November 24, 2020
Digital transformation and becoming digitally mature have been the concepts that many companies have strived for the past 5 years. Investing a lot of recourses into the idea of having more efficient and automated business processes by adopting digital technology and replacing legacy solutions with newer versions.Unfortunately digital transformation success stories are few and far between with many left to wonder, what are the key measures of successful digital transformation?
Recent Gartner study revealed that although 87% of senior business leaders say digitalisation is a company priority, only 40% have been able to bring digital initiatives to scale. Meanwhile, the spend on digital transformation efforts is rapidly increasing – from around $1,3 trillion in 2020 to $2,3 trillion in 2023, estimates Statista.
Starting with people, not the systems
The difficulty of digital transformation lies in the fact, that it’s a companywide change management initiative. Therefore, there’s no single responsible person or department that implements it. There needs to be buy in from management level and throughout the company.
When we look at good initial indicators for gauging digital transformation success, we can view typical customer support and operations metrics:
· Employee satisfaction
Employee turnover and workforce productivity (revenue per employee) are good starting points to understand both the levels of satisfaction as well as productivity.
· Customer satisfaction
Depending on your type of business, you might be evaluating it based on Net Promoter Score, Issue Resolution Capability, Rate of Returns or Size of Reoccurring Orders. The main thing is that you are able to gauge customer happiness over time and see whether that’s on an uptrend or not.
These metrics on their own say little but when analysed consistently throughout the digital transformation process, they can provide invaluable insight into the mindset of employees and customers – two of the main stakeholders whose lives the digital transformation process sets out to improve.
Process optimisation: better, faster, cheaper
The most popular KPI of sorts for digital transformation is a company’s digital maturity, which is set to let you know, how connected is the company data and how automated are the processes. The trouble with it is that there’s no united formula of measurement. There’s a large offering of surveys and indices to help you compare your companies situation today and in the future, but the lack of standardisation makes it difficult to benchmark against your competition.

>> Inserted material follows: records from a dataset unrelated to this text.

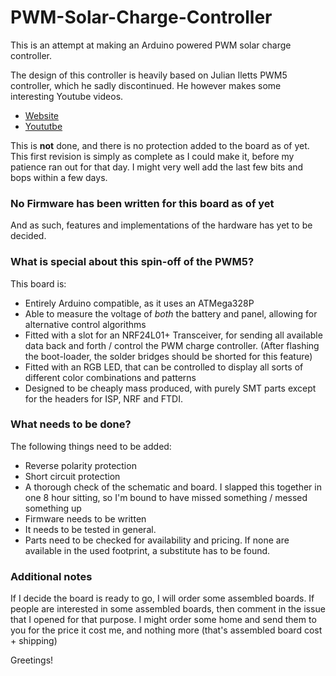 # PWM-Solar-Charge-Controller
This is an attempt at making an Arduino powered PWM solar charge controller.

The design of this controller is heavily based on Julian Iletts PWM5 controller, which he sadly discontinued.
He however makes some interesting Youtube videos.

  * [Website](http://256.co.uk)
  * [Yoututbe](https://www.youtube.com/user/julius256)

This is **not** done, and there is no protection added to the board as of yet.
This first revision is simply as complete as I could make it, before my patience ran out for that day.
I might very well add the last few bits and bops within a few days.

### No Firmware has been written for this board as of yet
And as such, features and implementations of the hardware has yet to be decided.

### What is special about this spin-off of the PWM5?
This board is:
  * Entirely Arduino compatible, as it uses an ATMega328P
  * Able to measure the voltage of *both* the battery and panel, allowing for alternative control algorithms
  * Fitted with a slot for an NRF24L01+ Transceiver, for sending all available data back and forth / control the PWM charge controller. (After flashing the boot-loader, the solder bridges should be shorted for this feature)
  * Fitted with an RGB LED, that can be controlled to display all sorts of different color combinations and patterns
  * Designed to be cheaply mass produced, with purely SMT parts except for the headers for ISP, NRF and FTDI.

### What needs to be done?
The following things need to be added:
  * Reverse polarity protection
  * Short circuit protection
  * A thorough check of the schematic and board. I slapped this together in one 8 hour sitting, so I'm bound to have missed something / messed something up
  * Firmware needs to be written
  * It needs to be tested in general.
  * Parts need to be checked for availability and pricing. If none are available in the used footprint, a substitute has to be found.


### Additional notes
If I decide the board is ready to go, I will order some assembled boards. If people are interested in some assembled boards, then comment in the issue that I opened for that purpose. I might order some home and send them to you for the price it cost me, and nothing more (that's assembled board cost + shipping)

Greetings!
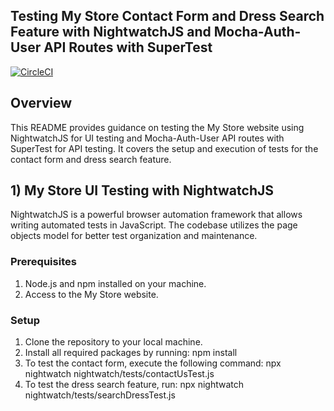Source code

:## Testing My Store Contact Form and Dress Search Feature with NightwatchJS and Mocha-Auth-User API Routes with SuperTest

[![CircleCI](https://circleci.com/gh/fady-ibrahim96/Siemens-QA-Task/tree/main.svg?style=svg)](https://app.circleci.com/pipelines/github/fady-ibrahim96/Siemens-QA-Task/tree/main)

## Overview

This README provides guidance on testing the My Store website using NightwatchJS for UI testing and Mocha-Auth-User API routes with SuperTest for API testing. It covers the setup and execution of tests for the contact form and dress search feature.

## 1) My Store UI Testing with NightwatchJS

NightwatchJS is a powerful browser automation framework that allows writing automated tests in JavaScript. The codebase utilizes the page objects model for better test organization and maintenance.

### Prerequisites

1. Node.js and npm installed on your machine.
2. Access to the My Store website.

### Setup

1. Clone the repository to your local machine.
2. Install all required packages by running:
   npm install
3. To test the contact form, execute the following command:
   npx nightwatch nightwatch/tests/contactUsTest.js
4. To test the dress search feature, run:
   npx nightwatch nightwatch/tests/searchDressTest.js
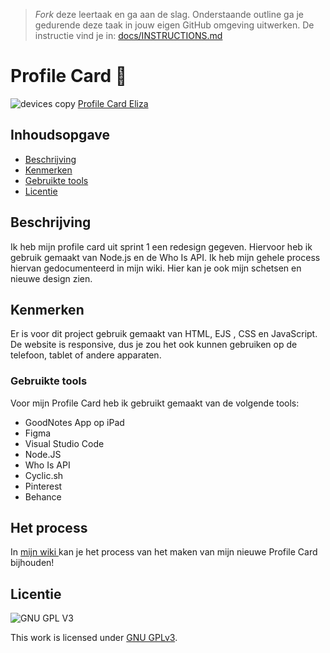 > _Fork_ deze leertaak en ga aan de slag. Onderstaande outline ga je gedurende deze taak in jouw eigen GitHub omgeving uitwerken. De instructie vind je in: [docs/INSTRUCTIONS.md](docs/INSTRUCTIONS.md)

# Profile Card 🌷

![devices copy](https://user-images.githubusercontent.com/106411511/219885243-69b09da5-647b-4371-b52c-7b6025339676.jpg)
<a href="https://different-jade-sockeye.cyclic.app/">Profile Card Eliza</a>

## Inhoudsopgave

  * [Beschrijving](#beschrijving)
  * [Kenmerken](#kenmerken)
  * [Gebruikte tools](#gebruikte-tools)
  * [Licentie](#licentie)

## Beschrijving

Ik heb mijn profile card uit sprint 1 een redesign gegeven. Hiervoor heb ik gebruik gemaakt van Node.js en de Who Is API. Ik heb mijn gehele process hiervan gedocumenteerd in mijn wiki. Hier kan je ook mijn schetsen en nieuwe design zien. 

## Kenmerken

Er is voor dit project gebruik gemaakt van HTML, EJS , CSS en JavaScript. De website is responsive, dus je zou het ook kunnen gebruiken op de telefoon, tablet of andere apparaten.

### Gebruikte tools

Voor mijn Profile Card heb ik gebruikt gemaakt van de volgende tools: 

* GoodNotes App op iPad
* Figma
* Visual Studio Code
* Node.JS
* Who Is API
* Cyclic.sh
* Pinterest
* Behance

## Het process

In <a href="https://github.com/moonlightlizaa/connect-your-tribe-profile-card/wiki"> mijn wiki </a> kan je het process van het maken van mijn nieuwe Profile Card bijhouden! 

## Licentie

![GNU GPL V3](https://www.gnu.org/graphics/gplv3-127x51.png)

This work is licensed under [GNU GPLv3](./LICENSE).
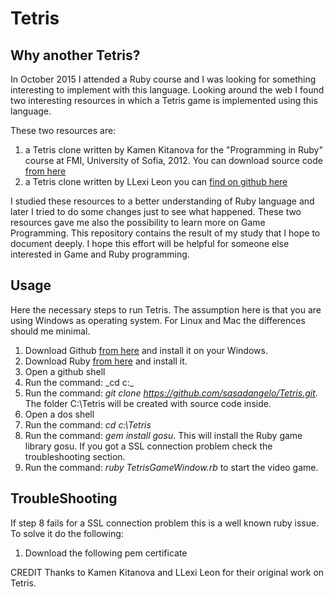 # Tetris 

## Why another Tetris?
In October 2015 I attended a Ruby course and I was looking for something interesting to implement with this language. Looking around the web I found two interesting resources in which a Tetris game is implemented using this language.

These two resources are:

1. a Tetris clone written by Kamen Kitanova for the "Programming in Ruby" course at FMI, 
   University of Sofia, 2012. You can download source code [from here](http://www.gamedev.net/blog/1241/entry-2254256-tetris-in-ruby/)
2. a Tetris clone written by LLexi Leon you can [find on github here](https://github.com/llexileon/rubytetris)

I studied these resources to a better understanding of Ruby language and later I tried to do some changes just to see what happened. These two resources gave me also the possibility to learn more on Game Programming. This repository contains the result of my study that I hope to document deeply. I hope this effort will be helpful for someone else interested in Game and Ruby programming.

## Usage

Here the necessary steps to run Tetris. The assumption here is that you are using Windows as operating system. For Linux and Mac the differences should me minimal.

1. Download Github [from here](https://desktop.github.com/) and install it on your Windows.
2. Download Ruby [from here](http://railsinstaller.org/en) and install it.
3. Open a github shell
4. Run the command: _cd c:\_
5. Run the command: _git clone https://github.com/sasadangelo/Tetris.git_. The folder C:\Tetris will be created with source code inside.
6. Open a dos shell
7. Run the command: _cd c:\Tetris_
8. Run the command: _gem install gosu_. This will install the Ruby game library gosu. If you got a SSL connection problem check the troubleshooting section.
9. Run the command: _ruby TetrisGameWindow.rb_ to start the video game.

## TroubleShooting

If step 8 fails for a SSL connection problem this is a well known ruby issue. To solve it do the following:

1. Download the following pem certificate

CREDIT
Thanks to Kamen Kitanova and LLexi Leon for their original work on Tetris.
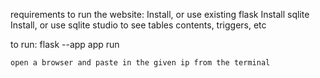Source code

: requirements to run the website:
    Install, or use existing flask
    Install sqlite
    Install, or use sqlite studio to see tables contents, triggers, etc
    

to run:
    flask --app app run
    
    open a browser and paste in the given ip from the terminal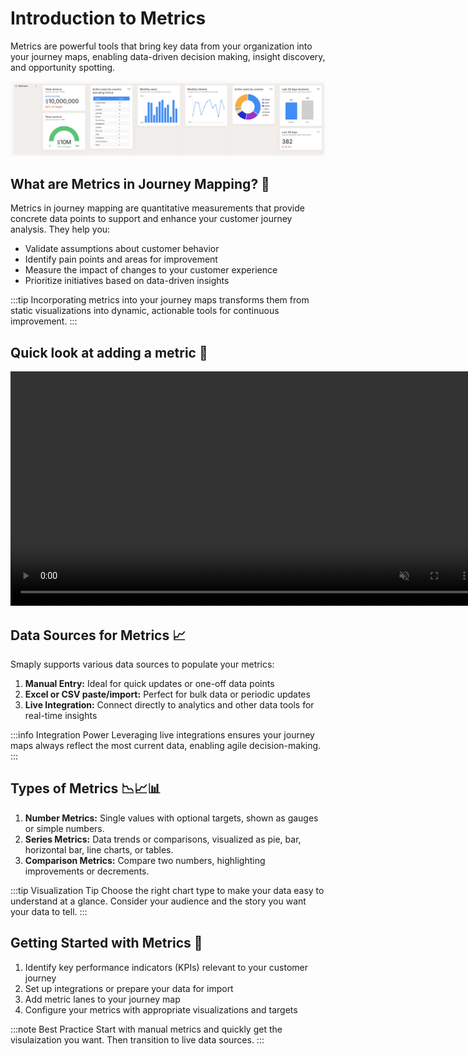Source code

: # Introduction to Metrics

Metrics are powerful tools that bring key data from your organization into your journey maps, enabling data-driven decision making, insight discovery, and opportunity spotting.

![Metrics example lane](data_lane.jpg)

## What are Metrics in Journey Mapping? 🤔

Metrics in journey mapping are quantitative measurements that provide concrete data points to support and enhance your customer journey analysis. They help you:

- Validate assumptions about customer behavior
- Identify pain points and areas for improvement
- Measure the impact of changes to your customer experience
- Prioritize initiatives based on data-driven insights

:::tip
Incorporating metrics into your journey maps transforms them from static visualizations into dynamic, actionable tools for continuous improvement.
:::

## Quick look at adding a metric 👀

<video src="/smaply-knowledge/videos/metrics/add_a_manual_metric_card.mp4" autoPlay loop muted width="750px"></video>

## Data Sources for Metrics 📈

Smaply supports various data sources to populate your metrics:

1. **Manual Entry:** Ideal for quick updates or one-off data points
2. **Excel or CSV paste/import:** Perfect for bulk data or periodic updates
3. **Live Integration:** Connect directly to analytics and other data tools for real-time insights

:::info Integration Power
Leveraging live integrations ensures your journey maps always reflect the most current data, enabling agile decision-making.
:::

## Types of Metrics 📉📈📊

1. **Number Metrics:** Single values with optional targets, shown as gauges or simple numbers.
2. **Series Metrics:** Data trends or comparisons, visualized as pie, bar, horizontal bar, line charts, or tables.
3. **Comparison Metrics:** Compare two numbers, highlighting improvements or decrements.


:::tip Visualization Tip
Choose the right chart type to make your data easy to understand at a glance. Consider your audience and the story you want your data to tell.
:::

## Getting Started with Metrics 🚀

1. Identify key performance indicators (KPIs) relevant to your customer journey
2. Set up integrations or prepare your data for import
3. Add metric lanes to your journey map
4. Configure your metrics with appropriate visualizations and targets



:::note Best Practice
Start with manual metrics and quickly get the visulaization you want. Then transition to live data sources.
:::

Therefore it’s best to focus on KPIs that are easy to understand and quick to follow in decision making. Here are some examples:
· Operational improvement
When stagnant software is changed out or processes automated, it’s important to measure how the change impacts the processes, such as measuring volume or value of production output in comparison to resource input. Good indicators can also be maintenance costs and amount of downtime / uptime.
· Output quality
For physical products there is a variety of measures to evaluate output quality, such as scrap rates or rework rates. These are also different from end customer’s perceived quality and therefore can be a good indication of possible savings thanks to digital transformation efforts. For digital products quality KPIs might be retention rates or reoccurring revenue indicators instead.
· Time savings
Time savings are best evaluated based on individual processes and then compounded to department and overall improvements. This is also the KPI that is estimated to see the biggest improvement through digital transformation implementation.
· Value for money
As mentioned before, the budgets for digital transformation are growing year over year and even the pandemic hasn’t been able to stop it. Therefore, it’s important to see to it that those investments create long-term rewards aka ROI on innovation.
Buckle up for long-term
Digital transformation processes are longterm efforts that don’t have a predetermined finish line, therefore the focus must stay on continued value creation, such as it is in business as usual. The only difference is the larger emphasis on data quality and automation than it has been before.